福岡市博多区堅粕の会社員、諸賀(もろが)礼子さん(32)の遺体の一部が見つかった事件は15日で発覚から1カ月を迎える。依然として死因や遺棄現場が特定されておらず、物証の乏しさが捜査の壁になっている。福岡県警は殺害された後に遺体を切断されたとみて容疑者逮捕に全力を挙げている。【島田信幸、近松仁太郎】
諸賀さんは3月5日夜、勤務先の製薬卸会社を1人で退社した後、連絡が取れなくなり、親族が7日に捜索願を出した。自宅アパートには財布などが残され、窓ガラスが内側から割れていた。
胴体の一部が見つかったのは1週間後の15日。能古島(同市西区)の東海岸に漂着していた。死後に鋭利な刃物で切断されたとみられ、生前にできたあざもあった。
県警は18日、死体遺棄容疑で自宅アパートを検証。しかし室内に殺害や遺体切断の痕跡となる血液反応はなかった。身の回りのものが残され、目立った争いの跡がないことから県警は諸賀さんが帰宅した後、顔見知りの人物に連れ出されたとの見方を強めている。
これまでに勤務先の社員ら100人近くから事情聴取。
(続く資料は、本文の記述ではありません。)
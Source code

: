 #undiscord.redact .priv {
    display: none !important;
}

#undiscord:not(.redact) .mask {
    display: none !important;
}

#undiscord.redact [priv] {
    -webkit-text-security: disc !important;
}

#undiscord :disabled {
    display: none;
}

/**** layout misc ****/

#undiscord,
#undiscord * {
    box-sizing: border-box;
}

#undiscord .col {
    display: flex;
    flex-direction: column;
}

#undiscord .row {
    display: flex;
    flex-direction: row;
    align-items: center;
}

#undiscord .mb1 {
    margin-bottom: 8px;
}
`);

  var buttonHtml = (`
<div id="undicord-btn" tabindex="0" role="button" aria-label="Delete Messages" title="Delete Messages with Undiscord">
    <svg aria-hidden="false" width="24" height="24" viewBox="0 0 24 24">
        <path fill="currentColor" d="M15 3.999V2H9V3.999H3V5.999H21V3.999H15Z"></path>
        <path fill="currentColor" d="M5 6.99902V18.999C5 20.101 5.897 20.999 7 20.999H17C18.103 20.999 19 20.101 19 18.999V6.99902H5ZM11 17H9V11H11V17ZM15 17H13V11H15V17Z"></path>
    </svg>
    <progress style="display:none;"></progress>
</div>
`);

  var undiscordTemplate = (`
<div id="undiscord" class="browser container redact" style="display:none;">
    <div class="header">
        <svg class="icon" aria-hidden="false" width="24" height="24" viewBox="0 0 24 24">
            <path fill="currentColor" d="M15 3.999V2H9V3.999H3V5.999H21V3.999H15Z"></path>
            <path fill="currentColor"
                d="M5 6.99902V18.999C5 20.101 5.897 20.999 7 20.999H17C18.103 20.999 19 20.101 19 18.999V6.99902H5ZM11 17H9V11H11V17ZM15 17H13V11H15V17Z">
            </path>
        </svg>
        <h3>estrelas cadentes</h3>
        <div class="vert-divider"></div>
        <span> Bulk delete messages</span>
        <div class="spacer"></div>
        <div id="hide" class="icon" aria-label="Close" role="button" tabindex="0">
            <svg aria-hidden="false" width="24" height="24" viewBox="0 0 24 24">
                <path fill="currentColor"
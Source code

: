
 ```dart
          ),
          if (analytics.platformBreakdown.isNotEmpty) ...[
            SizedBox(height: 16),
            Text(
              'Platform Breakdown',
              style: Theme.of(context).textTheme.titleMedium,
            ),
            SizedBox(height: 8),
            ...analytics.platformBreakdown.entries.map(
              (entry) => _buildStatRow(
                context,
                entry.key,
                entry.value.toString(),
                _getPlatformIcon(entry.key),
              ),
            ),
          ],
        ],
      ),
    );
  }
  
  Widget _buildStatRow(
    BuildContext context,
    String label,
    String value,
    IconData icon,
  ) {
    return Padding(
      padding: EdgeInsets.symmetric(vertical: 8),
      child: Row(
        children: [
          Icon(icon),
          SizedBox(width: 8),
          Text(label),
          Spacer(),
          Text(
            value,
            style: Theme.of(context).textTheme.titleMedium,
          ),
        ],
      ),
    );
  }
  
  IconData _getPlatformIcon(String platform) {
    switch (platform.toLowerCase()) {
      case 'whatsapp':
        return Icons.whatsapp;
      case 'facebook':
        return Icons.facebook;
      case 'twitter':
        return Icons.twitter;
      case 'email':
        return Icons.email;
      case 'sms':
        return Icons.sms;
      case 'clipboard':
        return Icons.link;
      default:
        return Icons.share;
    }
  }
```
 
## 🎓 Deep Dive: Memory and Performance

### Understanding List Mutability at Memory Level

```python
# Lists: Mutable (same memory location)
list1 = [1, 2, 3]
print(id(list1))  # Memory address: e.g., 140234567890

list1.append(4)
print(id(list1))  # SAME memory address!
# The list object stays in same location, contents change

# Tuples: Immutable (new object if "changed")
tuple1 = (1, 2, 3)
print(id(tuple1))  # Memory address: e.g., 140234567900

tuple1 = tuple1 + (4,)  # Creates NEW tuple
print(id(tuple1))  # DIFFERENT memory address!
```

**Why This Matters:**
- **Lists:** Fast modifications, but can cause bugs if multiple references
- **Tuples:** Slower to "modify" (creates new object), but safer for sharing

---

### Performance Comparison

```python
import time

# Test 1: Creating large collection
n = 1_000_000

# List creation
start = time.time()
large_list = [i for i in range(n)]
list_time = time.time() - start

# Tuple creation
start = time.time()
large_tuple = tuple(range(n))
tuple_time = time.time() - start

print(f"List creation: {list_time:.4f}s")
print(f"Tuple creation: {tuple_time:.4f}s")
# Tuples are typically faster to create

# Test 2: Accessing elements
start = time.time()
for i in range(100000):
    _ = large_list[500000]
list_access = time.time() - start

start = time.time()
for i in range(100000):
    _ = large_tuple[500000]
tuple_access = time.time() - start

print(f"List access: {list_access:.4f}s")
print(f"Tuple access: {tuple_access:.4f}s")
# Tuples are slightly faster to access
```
昨年11月に諸賀さんが関係した交通事故からトラブルになっていたとされる男性は事件への関与を否定した。
男性は毎日新聞の取材にも「(諸賀さんのアパートに行ったことは)一度もありません」と話した。
今月9日には福岡競艇場(同市中央区)と博多湾の隔壁付近でポリ袋に入った諸賀さんの両腕が見つかった。袋は大量に流通するごみ袋で、指紋は検出されていない。腐敗状況などから、胴体の一部と両腕は同じ時期に遺棄されたとみている。
「証拠隠滅しようとしたのだろう。事件の立証に必須の現場の特定すらできていない」。捜査関係者は「バラバラ殺人」特有の物証の少ない捜査の難しさを指摘する。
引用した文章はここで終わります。